Cutaneous lesions caused by Nocardia form tender subcutaneous nodules that spread up the extremity in a linear fashion. These lesions also may produce sulfurlike granules similar to sporotrichosis. It is not unusual to see secondary skip-type lesions more proximal in the affected extremity.^2,3,9,11

Nocardia is relatively easy to grow in culture from cutaneous lesions, but a few idiosyncrasies should be noted. A native to soil and decaying vegetation, N brasiliensis grows easily on common culture mediums in aerobic conditions, but supplementation with 10% CO₂ may promote colony growth.⁶ The colonies themselves will develop a velvety appearance on the agar because of its aerial hyphae. These colonies start very small and may be slow growing; therefore, there is a risk of plate overgrowth by contaminant bacteria.^2,6,11 Some laboratories will discard cultures after 3 to 7 days if there is no growth, which adds to the risk of delayed diagnosis.
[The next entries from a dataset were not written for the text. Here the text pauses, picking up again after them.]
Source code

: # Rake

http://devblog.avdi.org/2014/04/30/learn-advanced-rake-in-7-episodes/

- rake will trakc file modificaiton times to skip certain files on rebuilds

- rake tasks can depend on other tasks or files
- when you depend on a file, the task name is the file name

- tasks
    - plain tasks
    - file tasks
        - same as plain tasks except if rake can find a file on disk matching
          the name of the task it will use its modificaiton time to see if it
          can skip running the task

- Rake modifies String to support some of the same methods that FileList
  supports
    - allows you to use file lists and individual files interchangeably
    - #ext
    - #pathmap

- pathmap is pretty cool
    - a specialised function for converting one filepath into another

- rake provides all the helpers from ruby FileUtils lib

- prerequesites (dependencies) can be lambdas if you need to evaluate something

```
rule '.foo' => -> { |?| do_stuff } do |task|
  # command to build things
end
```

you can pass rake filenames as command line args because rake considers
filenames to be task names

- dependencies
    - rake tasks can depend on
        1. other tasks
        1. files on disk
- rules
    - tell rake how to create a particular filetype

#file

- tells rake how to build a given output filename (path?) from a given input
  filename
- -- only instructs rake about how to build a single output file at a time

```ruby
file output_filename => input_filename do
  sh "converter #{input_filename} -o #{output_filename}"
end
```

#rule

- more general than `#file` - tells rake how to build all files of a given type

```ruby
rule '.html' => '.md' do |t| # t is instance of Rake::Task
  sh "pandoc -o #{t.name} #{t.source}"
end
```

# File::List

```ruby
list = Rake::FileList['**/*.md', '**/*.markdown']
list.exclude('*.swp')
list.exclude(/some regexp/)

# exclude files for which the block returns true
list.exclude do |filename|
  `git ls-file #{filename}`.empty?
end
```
If N brasiliensis is considered in the differential diagnosis, the laboratory should be notified because the cultures may take several weeks to grow colonies large enough for identification.² Some authors recommend keeping Nocardia cultures for 6 weeks before discarding them as negative.¹⁰ More rapid diagnosis may be made by skin biopsy and microscopic evaluation of the lesion.¹¹

There is a tendency for local recurrence of the infection, which requires a longer course of oral antibiotics.^1,6 Treatment of chronic lesions may demand up to one year of oral antibiotics. Trimethoprim-sulfamethoxazole has a high therapeutic-to-toxic ratio and synergistically inhibits folate metabolism in Nocardia, effectively killing the organism.¹N brasiliensis also has demonstrated adequate sensitivity to minocycline, providing a viable second choice of therapy.⁶

Conclusion

N brasiliensis is an uncommon infectious agent. When infection does occur, it is often misdiagnosed, which prolongs the treatment course and increases the potential for chronicity. This organism should be considered in penetrating hand injuries contaminated by soil; cutaneous infections that worsen despite surgical debridement and standard antibiotics; recurrent cutaneous infections; and infections in which sporotrichosis is a possible etiology.⁶ In suspected cases of N brasiliensis infection, clinicians should notify the laboratory to prolong the duration of incubation. When the diagnosis of N brasiliensis infection is made, a prolonged course of oral antibiotics is recommended.